Livings plays high, and in football at the line of scrimmage, that is not something that is a plus. Low man wins, and he is often not very low. In pass protection his feet do not look quick enough to deal with stunts, as Jeremy Mincey destroyed him on an inside stunt in Week 5. As most guards, he is as good in pass protection as can be expected as long as he doesn’t get exposed in space. If the gaps widen out, he is in trouble, and Antonio Smith of Houston was able to make that happen in the playoffs. With the run, he can be decent, but there are plays where the man across from him shoots a gap to either side of Livings and the guard has no chance and either holds or gets beat badly.

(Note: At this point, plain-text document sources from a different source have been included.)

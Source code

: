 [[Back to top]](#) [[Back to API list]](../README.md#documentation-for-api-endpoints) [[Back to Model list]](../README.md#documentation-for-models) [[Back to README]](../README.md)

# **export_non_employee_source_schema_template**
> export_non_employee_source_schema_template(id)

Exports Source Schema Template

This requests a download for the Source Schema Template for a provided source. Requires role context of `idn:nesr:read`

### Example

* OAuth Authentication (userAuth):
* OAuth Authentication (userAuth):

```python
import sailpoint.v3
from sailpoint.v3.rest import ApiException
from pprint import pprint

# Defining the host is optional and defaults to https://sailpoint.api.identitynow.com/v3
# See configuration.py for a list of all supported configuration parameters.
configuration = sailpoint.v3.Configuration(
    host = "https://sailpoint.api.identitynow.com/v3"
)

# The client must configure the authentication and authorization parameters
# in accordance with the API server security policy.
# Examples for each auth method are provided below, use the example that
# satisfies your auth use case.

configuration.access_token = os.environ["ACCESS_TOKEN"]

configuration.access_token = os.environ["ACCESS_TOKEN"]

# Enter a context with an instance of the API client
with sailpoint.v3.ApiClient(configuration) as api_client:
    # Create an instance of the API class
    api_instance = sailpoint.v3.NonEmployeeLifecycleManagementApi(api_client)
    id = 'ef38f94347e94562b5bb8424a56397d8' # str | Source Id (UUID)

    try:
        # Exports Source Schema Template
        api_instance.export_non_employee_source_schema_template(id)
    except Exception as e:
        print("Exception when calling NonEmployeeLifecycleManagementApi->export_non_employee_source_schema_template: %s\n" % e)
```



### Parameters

In general, he is just not that impressive. I am hoping the Cowboys know something that we don’t, but on the surface, yes, he is younger and yes, he is healthier. But, he is not better than Montrae Holland from what I could tell, and I am a bit puzzled at the signing. Time will tell, but I would keep my bar low on this signing.
Sturm’s thoughts on Bernadeau after the jump (he likes Bernadeau a little more than Livings):
Bernadeau is a player that has started in the past and did not look the part. However, in limited action in 2011, he replaced Wharton who had slid out to left tackle and Bernadeau performed quite well. It was just 125 snaps or so, but in watching him, he looked the part of a promising young guard who might be ready to play well.
His run blocking was strong and he was able to hold his blocks better than Livings. His pass protection was hard work, but he held his own pretty well. Again, a very small sample size, but he may be a developmental player who has developed enough to be worth the shot. Of course, the fact that Carolina didn’t fight hard to keep him when losing Wharton should make us slow our optimism a bit. But, I like the signing at the price and think he has a good shot to be ok.
Let’s not lose focus on the draft as well. This is one of the deepest guard drafts in a while, with many players we think could step right in and start available in the top 100 picks. If the Cowboys decide to go that route, they might have a strong interior. In fact, one source indicated to me that center is a possibility for Bernadeau if they did select a guard in the top few rounds. Or, they could pick one of the few top centers and fix that spot as well.
I hadn’t heard that Bernadeau could potentially play center. That definitely makes him a more attractive player, particularly with Phil Costa currently playing there.
Great work by Bob. He’s definitely one of the best Cowboys writers out there. I’m sure my Cowboys readers already know all about him, but I think he’s worth reading even if you’re a fan of the other three teams.